Activity: Count every line that includes the string "applications" in the entries that follow. Nothing besides the number is needed.

The data:
.....
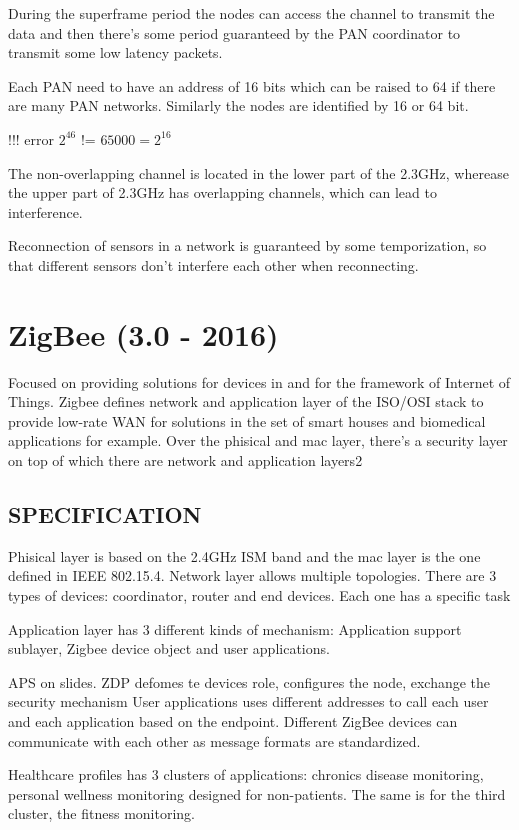 During the superframe period the nodes can access the channel to transmit the data and then there's  some period guaranteed by the PAN coordinator to transmit some low latency packets.

Each PAN need to have an address of 16 bits which can be raised to 64 if there are many PAN networks. Similarly the nodes are identified by 16 or 64 bit.

!!! error
$2^46$ != $65000 = 2^16$

The non-overlapping channel is located in the lower part of the 2.3GHz, wherease the upper part of 2.3GHz has overlapping channels, which can lead to interference.

Reconnection of sensors in a network is guaranteed by some temporization, so that different sensors don't interfere each other when reconnecting.

\section{ZigBee (3.0 - 2016)}
Focused on providing solutions for devices in and for the framework of Internet of Things.
Zigbee defines network and application layer of the ISO/OSI stack to provide low-rate WAN for solutions in the set of smart houses and biomedical applications for example.
Over the phisical and mac layer, there's a security layer on top of which there are  network and application layers2

\subsection{SPECIFICATION}
Phisical layer is based on the 2.4GHz ISM band and the mac layer is the one defined in IEEE 802.15.4. Network layer allows multiple topologies. There are 3 types of devices: coordinator, router and end devices. Each one has a specific task

Application layer has 3 different kinds of mechanism:
Application support sublayer, Zigbee device object and user applications.

APS on slides.
ZDP defomes te devices role, configures the node, exchange the security mechanism
User applications uses different addresses to call each user and each application based on the endpoint.
Different ZigBee devices can communicate with each other as message formats are standardized.

Healthcare profiles has 3 clusters of applications: chronics disease monitoring, personal wellness monitoring designed for non-patients. The same is for the third cluster, the fitness monitoring.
.....
Answer box: 4